That's the perception, anyway. We have Ronald Reagan and 28 years of Republican class warfare to thank for that.
Read a great article in Salon about how the problems are affecting the poor and how little anyone is saying about it:
According to both Bernstein and Hederman, those at the bottom usually receive less attention in times of economic crisis. They are a politically insignificant group compared to the broad American middle class, and expressing support in policy terms for the poor, who are often seen as lazy recipients of the un-American handout, can be risky for a politician in a close election. “The poor have been pretty invisible on the political stage,” Bernstein says. “It’s usually only in boom times that we look at those issues closely, and people debate if there are policy failures or they are just lazy bums.”
More at:
http://www.salon.com/news/feature/2008/10/13/bottom_of_Bush_econ/It's another side effect of the great Republican con-game. Just like how people don't like the idea of raising taxes on the rich, because they want to think that they'll be rich some day, people don't like to hear politicians talk about helping the poor, because no one wants to think of themselves as "poor"--even if they are! So "helping the poor" ends up being heard as "taxing MY hard earned money to help some lazy-ass welfare queen," but "strengthening the middle class" is something we can all get behind, because, hey, even if I drive a $60K car and have a condo at the beach (plus my 3000 sq. ft. suburban home), of course I'm middle class, and I need help, too! (I don't have any of the above, but I know people who do. I also know a single parent w/2 kids making $30K a year who would also consider herself middle class, even though she has no health care and might be eligible for food stamps.)
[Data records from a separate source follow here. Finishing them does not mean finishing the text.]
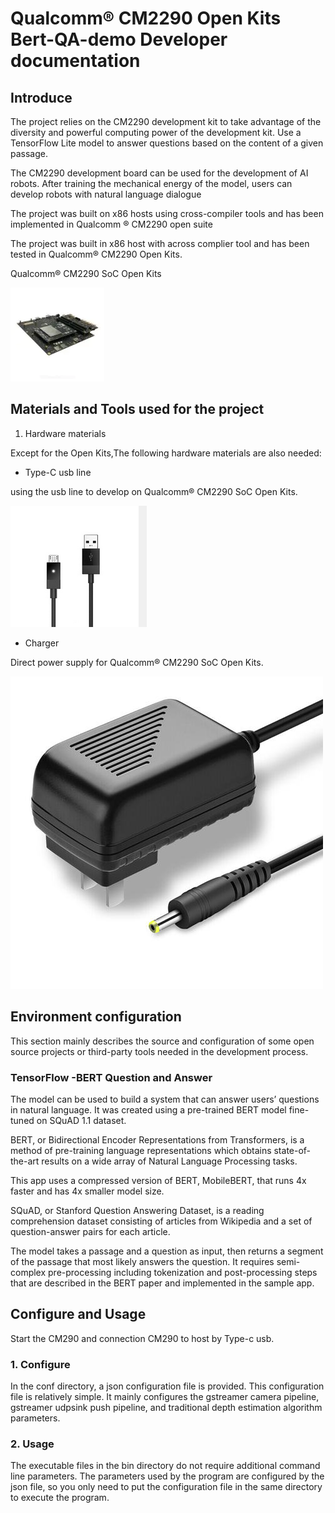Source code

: # Qualcomm® CM2290 Open Kits Bert-QA-demo Developer documentation

## Introduce

The project relies on the CM2290 development kit to take advantage of the diversity and powerful computing power of the development kit. Use a TensorFlow Lite model to answer questions based on the content of a given passage.

The CM2290 development board can be used for the development of AI robots. After training the mechanical energy of the model, users can develop robots with natural language dialogue


The project was built on x86 hosts using cross-compiler tools and has been implemented in Qualcomm ® CM2290 open suite

The project was built in x86 host with across complier tool and has been tested in Qualcomm® CM2290 Open Kits.

Qualcomm® CM2290 SoC Open Kits

![CM2290](../res/2290-DK-4-150x150.webp)

## Materials and Tools used for the project

1. Hardware materials

Except for the Open Kits,The following hardware materials are also needed:

* Type-C usb line

using the usb line to develop on Qualcomm® CM2290 SoC Open Kits.

![usb line](././res/usb.png )

* Charger

Direct power supply for Qualcomm® CM2290 SoC Open Kits.

![charger](././res/charger.jpg )


## Environment configuration

This section mainly describes the source and configuration of some open source projects or third-party tools needed in the development process.

### TensorFlow  -BERT Question and Answer

The model can be used to build a system that can answer users’ questions in natural language. It was created using a pre-trained BERT model fine-tuned on SQuAD 1.1 dataset.

BERT, or Bidirectional Encoder Representations from Transformers, is a method of pre-training language representations which obtains state-of-the-art results on a wide array of Natural Language Processing tasks.

This app uses a compressed version of BERT, MobileBERT, that runs 4x faster and has 4x smaller model size.

SQuAD, or Stanford Question Answering Dataset, is a reading comprehension dataset consisting of articles from Wikipedia and a set of question-answer pairs for each article.

The model takes a passage and a question as input, then returns a segment of the passage that most likely answers the question. It requires semi-complex pre-processing including tokenization and post-processing steps that are described in the BERT paper and implemented in the sample app.


## Configure and Usage
Start the CM290 and connection CM290 to host by Type-c usb.
### 1. Configure
In the conf directory, a json configuration file is provided. This configuration file is relatively simple. It mainly configures the gstreamer camera pipeline, gstreamer udpsink push pipeline, and traditional depth estimation algorithm parameters.

### 2. Usage
The executable files in the bin directory do not require additional command line parameters. The parameters used by the program are configured by the json file, so you only need to put the configuration file in the same directory to execute the program.
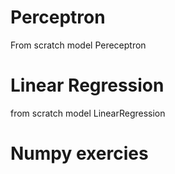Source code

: # Perceptron
From scratch model Pereceptron

# Linear Regression 
from scratch model LinearRegression

# Numpy exercies
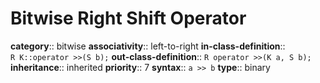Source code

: # Bitwise Right Shift Operator

**category**:: bitwise
**associativity**:: left-to-right
**in-class-definition**:: `R K::operator >>(S b);`
**out-class-definition**:: `R operator >>(K a, S b);`
**inheritance**:: inherited
**priority**:: 7
**syntax**:: `a >> b`
**type**:: binary
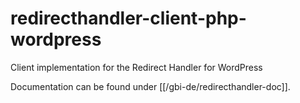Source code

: redirecthandler-client-php-wordpress
=====

Client implementation for the Redirect Handler for WordPress

Documentation can be found under [[/gbi-de/redirecthandler-doc]].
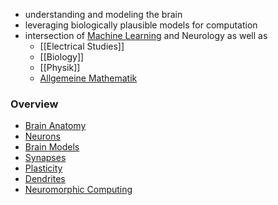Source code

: + understanding and modeling the brain
+ leveraging biologically plausible models for computation
+ intersection of [Machine Learning](../Machine%20Learning/Machine%20Learning.md) and Neurology as well as
	+ [[Electrical Studies]]
	+ [[Biology]]
	+ [[Physik]]
	+ [Allgemeine Mathematik](../../../Mathematik/Allgemeine%20Mathematik/Allgemeine%20Mathematik.md)
### Overview
+ [Brain Anatomy](Brain%20Anatomy.md)
+ [Neurons](Neurons/Neurons.md)
+ [Brain Models](Brain%20Models/Brain%20Models.md)
+ [Synapses](Neurons/Synapses.md)
+ [Plasticity](Plasticity/Plasticity.md)
+ [Dendrites](Neurons/Dendrites.md)
+ [Neuromorphic Computing](Computation/Neuromorphic%20Computing.md)
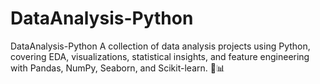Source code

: # DataAnalysis-Python
DataAnalysis-Python A collection of data analysis projects using Python, covering EDA, visualizations, statistical insights, and feature engineering with Pandas, NumPy, Seaborn, and Scikit-learn. 🚀📊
In the Great Depression, with 25% plus unemployment, losing your job was all it took to send you from middle class straight to the soup lines and living in a Hooverville shack. And everyone knew it. So "helping the poor" sounded great, because any of us might be in that boat, at any time. Now, with all the stuff that easy credit bought us, plus the (increasingly false) sense of security from the social safety net that's been developed (and largely decimated) since that time, the path from middle class to destitute can be a bit slower. But in our minds they are now *worlds* away. That old, bent over homeless lady, or that young single mother turning tricks to buy food for her kids--THAT could never be US... or so we think. So politicians can get us to vote ourselves to hell by promising good times for those whom we'd like to think we are like (why shouldn't the rich, and the rest of us, "get to keep more of our own money," like Bush said in a debate against Al Gore?), and they can torpedo their own campaigns if they let us think they will help those who, somehow, don't *deserve* it. Its Protestant work ethic rugged individualistic libertarianism combined with a sociopathic need to demonize the "other" as less than us, less than human, undeserving of help, compassion or a different economic system that doesn't create a great unwashed mass of "have-nots".
Perhaps, the turmoil ahead will awaken some to the lies they've been sold. Gang of Four may have said it best:
Blinkered
Paralyzed
Flat on my back
They said our world is built with endeavor
That every man is for himself
Wealth is for the one that wants it
Paradise--If you can earn it!
History’s the reason
I’m washed up
Blinkered
Paralyzed
Flat on my back
My ambitions come to nothing
What I wanted now seems just a waste of time
I can’t make out what has gone wrong
I was good at what I did
The crows come home to roost and I’m the dupe!